╔══
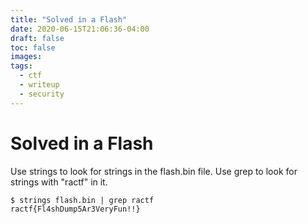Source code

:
 ```yaml
---
title: "Solved in a Flash"
date: 2020-06-15T21:06:36-04:00
draft: false 
toc: false
images:
tags:
  - ctf
  - writeup
  - security
---
```

# Solved in a Flash
Use strings to look for strings in the flash.bin file. Use grep to look for strings with "ractf" in it.
```console
$ strings flash.bin | grep ractf
ractf{Fl4shDump5Ar3VeryFun!!}
```
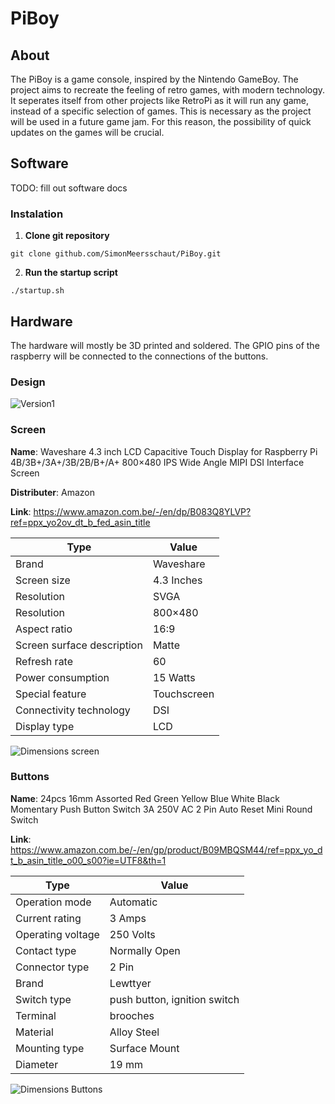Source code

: ﻿# PiBoy
## About

The PiBoy is a game console, inspired by the Nintendo GameBoy. The project aims to 
recreate the feeling of retro games, with modern technology. It seperates itself from
other projects like RetroPi as it will run any game, instead of a specific selection of games. This is necessary as the project will be used in a future game jam. For this reason, the possibility of quick updates on the games will be crucial.

## Software

TODO: fill out software docs

### Instalation

1. **Clone git repository**

```git clone github.com/SimonMeersschaut/PiBoy.git```

2. **Run the startup script**

```./startup.sh```

## Hardware

The hardware will mostly be 3D printed and soldered. The GPIO pins of the raspberry will be connected to the connections of the buttons.

### Design

![Version1](https://github.com/user-attachments/assets/8de142db-0275-4dfa-b569-f32158f20b45)


### Screen

**Name**: Waveshare 4.3 inch LCD Capacitive Touch Display for Raspberry Pi 4B/3B+/3A+/3B/2B/B+/A+ 800×480 IPS Wide Angle MIPI DSI Interface Screen 

**Distributer**: Amazon

**Link**: https://www.amazon.com.be/-/en/dp/B083Q8YLVP?ref=ppx_yo2ov_dt_b_fed_asin_title

|  Type | Value |
|---|---|
| Brand |  Waveshare |
| Screen size  |  4.3 Inches |
| Resolution | SVGA  |
| Resolution | 800×480 |
| Aspect ratio  |  16:9 |
| Screen surface description  | Matte  |
| Refresh rate  | 60  |
| Power consumption  | 15 Watts  |
| Special feature  | Touchscreen  |
| Connectivity technology  |  DSI |
| Display type  | LCD  |

![Dimensions screen](docs/Dimensions_screen.png)

### Buttons

**Name**: 24pcs 16mm Assorted Red Green Yellow Blue White Black Momentary Push Button Switch 3A 250V AC 2 Pin Auto Reset Mini Round Switch

**Link**: https://www.amazon.com.be/-/en/gp/product/B09MBQSM44/ref=ppx_yo_dt_b_asin_title_o00_s00?ie=UTF8&th=1

| Type | Value |
|------|-------|
| Operation mode | Automatic |
|Current rating |	3 Amps |
|Operating voltage |	250 Volts |
|Contact type |	Normally Open |
|Connector type |	2 Pin |
|Brand 	| Lewttyer |
|Switch type | 	push button, ignition switch |
|Terminal  |	brooches |
|Material |	Alloy Steel |
|Mounting type | Surface Mount |
| Diameter | 19 mm |

![Dimensions Buttons](docs/Dimensions_buttons.png)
╚══
**WORK INSTRUCTION:**
In the listing above, find the line holding "other projects like" and the line holding "### Instalation", then output those two lines and every line between them exactly.

**WORKED SOLUTION:**
other projects like RetroPi as it will run any game, instead of a specific selection of games. This is necessary as the project will be used in a future game jam. For this reason, the possibility of quick updates on the games will be crucial.

## Software

TODO: fill out software docs

### Instalation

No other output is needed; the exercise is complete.